Porispere Is Not A Boy's Club

One thing that I've complained about since I began blogging is how much of a "Boy's Club" the music industry is. Despite the fact that almost every local scene I've ever seen has had its fair share of talented, powerful, and competent women, they always seem to be overlooked in favor of men. And, God forbid any of those women have the audacity to be even remotely attractive.  And even though many men in popular bands, or men that ran respected agencies and forums came out in "support", if you will, of giving women a stronger role in their respective scenes, their actions, or lack thereof, always seemed to speak louder than their words.

This past weekend, I had the privilege of being a backstage helped at the fifth annual Porispere, a three-day rock-oriented festival, with the third day being a "family day" that features popular domestic artists. The festival gets bigger and bigger every year, with this year's Saturday headliner being Bad Religion, and with having Sunday sell out before the gates even opened. Naturally, a festival this size needs a core set of hard-working people to make sure things run smoothly, and a slightly larger group of people in the background to deal with the less glamorous aspects. This year, I was one of those people. I carried large pallets full of drinks, prepared dressing rooms, worked the open bar, sorted the recycling in the rain, acted as a translater, and completed many other tedious, but important, tasks.
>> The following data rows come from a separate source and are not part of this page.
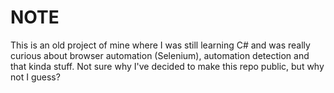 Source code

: # NOTE
This is an old project of mine where I was still learning C# and was really curious about browser automation (Selenium), automation detection and that kinda stuff.
Not sure why I've decided to make this repo public, but why not I guess?
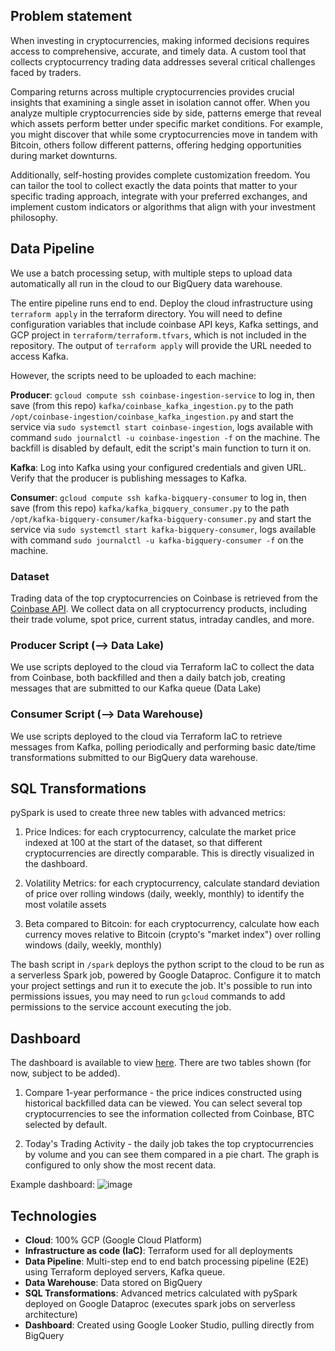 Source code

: ## Problem statement

When investing in cryptocurrencies, making informed decisions requires access to comprehensive, accurate, and timely data. A custom tool that collects cryptocurrency trading data addresses several critical challenges faced by traders.

Comparing returns across multiple cryptocurrencies provides crucial insights that examining a single asset in isolation cannot offer. When you analyze multiple cryptocurrencies side by side, patterns emerge that reveal which assets perform better under specific market conditions. For example, you might discover that while some cryptocurrencies move in tandem with Bitcoin, others follow different patterns, offering hedging opportunities during market downturns.

Additionally, self-hosting provides complete customization freedom. You can tailor the tool to collect exactly the data points that matter to your specific trading approach, integrate with your preferred exchanges, and implement custom indicators or algorithms that align with your investment philosophy.

## Data Pipeline 

We use a batch processing setup, with multiple steps to upload data automatically all run in the cloud to our BigQuery data warehouse.

The entire pipeline runs end to end. Deploy the cloud infrastructure using `terraform apply` in the terraform directory. You will need to define configuration variables that include coinbase API keys, Kafka settings, and GCP project in `terraform/terraform.tfvars`, which is not included in the repository. The output of `terraform apply` will provide the URL needed to access Kafka.

However, the scripts need to be uploaded to each machine:

**Producer**: `gcloud compute ssh coinbase-ingestion-service` to log in, then save (from this repo) `kafka/coinbase_kafka_ingestion.py` to the path `/opt/coinbase-ingestion/coinbase_kafka_ingestion.py` and start the service via `sudo systemctl start coinbase-ingestion`, logs available with command `sudo journalctl -u coinbase-ingestion -f` on the machine. The backfill is disabled by default, edit the script's main function to turn it on.

**Kafka**: Log into Kafka using your configured credentials and given URL. Verify that the producer is publishing messages to Kafka.

**Consumer**: `gcloud compute ssh kafka-bigquery-consumer` to log in, then save (from this repo) `kafka/kafka_bigquery_consumer.py` to the path `/opt/kafka-bigquery-consumer/kafka-bigquery-consumer.py` and start the service via `sudo systemctl start kafka-bigquery-consumer`, logs available with command `sudo journalctl -u kafka-bigquery-consumer -f` on the machine.

### Dataset

Trading data of the top cryptocurrencies on Coinbase is retrieved from the [Coinbase API](https://www.coinbase.com/developer-platform/products/exchange-api). We collect data on all cryptocurrency products, including their trade volume, spot price, current status, intraday candles, and more.

### Producer Script (--> Data Lake)

We use scripts deployed to the cloud via Terraform IaC to collect the data from Coinbase, both backfilled and then a daily batch job, creating messages that are submitted to our Kafka queue (Data Lake)

### Consumer Script (--> Data Warehouse)

We use scripts deployed to the cloud via Terraform IaC to retrieve messages from Kafka, polling periodically and performing basic date/time transformations submitted to our BigQuery data warehouse.

## SQL Transformations

pySpark is used to create three new tables with advanced metrics:

1) Price Indices: for each cryptocurrency, calculate the market price indexed at 100 at the start of the dataset, so that different cryptocurrencies are directly comparable. This is directly visualized in the dashboard.

2) Volatility Metrics: for each cryptocurrency, calculate standard deviation of price over rolling windows (daily, weekly, monthly) to identify the most volatile assets

3) Beta compared to Bitcoin: for each cryptocurrency, calculate how each currency moves relative to Bitcoin (crypto's "market index") over rolling windows (daily, weekly, monthly)

The bash script in `/spark` deploys the python script to the cloud to be run as a serverless Spark job, powered by Google Dataproc. Configure it to match your project settings and run it to execute the job. It's possible to run into permissions issues, you may need to run `gcloud` commands to add permissions to the service account executing the job.

## Dashboard

The dashboard is available to view [here](https://lookerstudio.google.com/reporting/723df5f0-a90a-4a9d-a7f9-0a5f47450f7f). There are two tables shown (for now, subject to be added).

1) Compare 1-year performance - the price indices constructed using historical backfilled data can be viewed. You can select several top cryptocurrencies to see the information collected from Coinbase, BTC selected by default.

2) Today's Trading Activity - the daily job takes the top cryptocurrencies by volume and you can see them compared in a pie chart. The graph is configured to only show the most recent data.
 
Example dashboard: ![image](https://user-images.githubusercontent.com/4315804/159771458-b924d0c1-91d5-4a8a-8c34-f36c25c31a3c.png)

## Technologies

* **Cloud**: 100% GCP (Google Cloud Platform)
* **Infrastructure as code (IaC)**: Terraform used for all deployments
* **Data Pipeline**: Multi-step end to end batch processing pipeline (E2E) using Terraform deployed servers, Kafka queue.
* **Data Warehouse**: Data stored on BigQuery
* **SQL Transformations**: Advanced metrics calculated with pySpark deployed on Google Dataproc (executes spark jobs on serverless architecture)
* **Dashboard**: Created using Google Looker Studio, pulling directly from BigQuery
It was a physical, albeit fun, festival. But, there was one aspect of my duties that I didn't notice until after my work had ended. One detail that, though maybe considered small to many, was huge to me:

Almost all of the people I worked with were female. And, not just females, but pretty females.  There were easily more women than men working at the backstage area. Hell, the promoter's main assisttant was even a female doing her university internship.

Not once did any of the men make a joke. Not once did anyone imply that any of the women were "too pretty", or that they shouldn't be doing "a man's job." Not once Not once did any of the women feel the need to call one of the men to do something physical. Not once did anyone make any sexual or otherwis inappropriate comments. Not once did the gender of anyone involved ever come up.

Everyone working at that festival was an equal. Nobody had to ever mention the words "gender euqality", and, to my knowledge, the promoter never had any kind of agenda. Everyone that showed up to work at this festival was judged solely by the quality of their work - and it felt wonderful.